Page 36 of Texasville


  To the north the marathoners were still coming, jogging relentlessly, perhaps not yet aware of what was sweeping down on them. The two in the lead were almost to the city limits sign; they matched one another stride for stride.

  “It might just be temporary,” Sonny said. “The wind might die.”

  Duane looked south. The wind was not dying, and the tumbleweeds in their tens of thousands were still racing into Thalia. He heard a droning noise. A speck that could have been a bird but sounded more like a helicopter hovered over the marathoners.

  “Here comes the Governor,” Duane said. “We gotta get down there.”

  They raced down the stairs and out into the street. The marathon was to finish right under the red light. Duane remembered his moment of bliss in that spot but had no time for pleasant reminiscence—stretching a finish line with tumble-weeds the size of Volkswagens bearing down on one was no simple feat. The little scurrying tumbleweeds they could jump, but the larger ones presented problems.

  Just as they were about to get the line stretched, a tumble-weed of modest size bounced right between them and yanked the line out of Sonny’s hands. Duane hung on to his end, but the tumbleweed, unwilling to stop, bucked and cracked around like a roped animal. The line was soon hopelessly snarled. Sonny tried to get it loose but merely lost his twelve-dollar hat in the process. Duane, seeing that it was hopeless, turned his end loose.
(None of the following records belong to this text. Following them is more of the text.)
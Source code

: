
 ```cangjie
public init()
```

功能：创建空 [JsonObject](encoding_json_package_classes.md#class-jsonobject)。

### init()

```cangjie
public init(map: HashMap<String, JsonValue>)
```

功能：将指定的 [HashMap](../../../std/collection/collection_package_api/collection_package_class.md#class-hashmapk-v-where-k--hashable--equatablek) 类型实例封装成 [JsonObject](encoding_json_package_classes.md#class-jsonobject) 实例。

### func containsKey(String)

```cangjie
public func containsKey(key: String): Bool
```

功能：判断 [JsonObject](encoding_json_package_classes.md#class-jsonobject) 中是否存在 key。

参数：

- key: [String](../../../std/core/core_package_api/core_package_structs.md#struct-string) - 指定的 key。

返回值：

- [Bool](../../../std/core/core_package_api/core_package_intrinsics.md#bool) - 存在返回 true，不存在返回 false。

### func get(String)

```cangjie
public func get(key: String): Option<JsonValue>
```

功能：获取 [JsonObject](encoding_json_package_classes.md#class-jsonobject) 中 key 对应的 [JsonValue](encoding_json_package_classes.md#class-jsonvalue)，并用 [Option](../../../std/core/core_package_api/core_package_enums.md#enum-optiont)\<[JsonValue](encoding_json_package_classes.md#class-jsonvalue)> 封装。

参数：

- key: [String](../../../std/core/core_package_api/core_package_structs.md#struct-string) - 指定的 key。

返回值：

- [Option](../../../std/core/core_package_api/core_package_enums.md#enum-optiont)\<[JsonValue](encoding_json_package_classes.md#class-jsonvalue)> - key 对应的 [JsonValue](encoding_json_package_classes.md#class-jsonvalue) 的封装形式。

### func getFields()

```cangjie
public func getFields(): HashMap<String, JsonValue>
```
The tumbleweed immediately carried the finish line down the street toward the marathoners.

  “Let’s just line up,” Duane said. “Whoever goes between us first is the winner.”

  “I don’t think they’re gonna make it,” Sonny said. “They seem to be slowing down.”

  Indeed, both the marathoners and the helicopter were tiring. The adverse wind factors seemed to be holding them in suspended animation. The marathoners’ legs still went up and down, the helicopter’s blades went round and round, but neither were making more than minimal forward progress.

  Duane glanced around and saw a phalanx of at least fifty tumbleweeds bearing down on them. Dodging one only brought one into the path of another. Sonny did just that, and a middle-sized tumbleweed smacked into him with such force that he was caught, his legs entangled, as if he had jumped into the weed. As Sonny tried to pull the weed off his legs, another struck and stuck. A barricade began to form around Sonny as more weeds quickly added themselves to the pile.

  Duane started to run for the shelter of the bank but decided that would be cowardly—he concentrated on dodging. He felt like laughing at Sonny’s plight. Sonny could be the victim of a horror movie—the man attacked by killer weeds. Soon the weeds would cover him completely, and when they were finally pulled off him he would be found to be a bloodless corpse. Or perhaps the weeds would incorporate him into their species, and he would stalk the town on windy days, the dread Tumbleweed Man, a huge hulk of weeds ensnaring beautiful women in his thorny clasp.

  Sonny was trying to drag his heap of weeds over to the courthouse before so many piled on that he couldn’t move.

  Duane found that by facing the oncoming weeds he could dodge them if he stayed nimble. It reminded him of a football drill—sometimes he had to dart right, sometimes left.

  Meanwhile the runners and the helicopter had inched a block closer to the intersection. They were only three blocks away. The runners, Ruth Popper and John Cecil, were tired but game. So many tumbleweeds rolled down the street that they too had to keep dodging left and right, making only lateral progress. Both looked determined, though.

  The helicopter was only a few yards ahead of them. Duane could see three men in it, one of them undoubtedly the Governor. Trying to be hospitable, he waved. He felt a little awkward, being the sole welcomer of the Governor of the state. The helicopter inched closer and came lower. Duane, still dodging weeds, could not give it his full attention, but when the noise of its motors began to drown out the wind he glanced up again. The helicopter had come level with the hardware store. It was only thirty feet off the ground. Two men in suits seemd perplexed as they looked down upon the huddled crowd and the wilderness of tumbleweeds. Wherever cars were parked, walls of tumbleweeds had formed, and the walls were rising higher.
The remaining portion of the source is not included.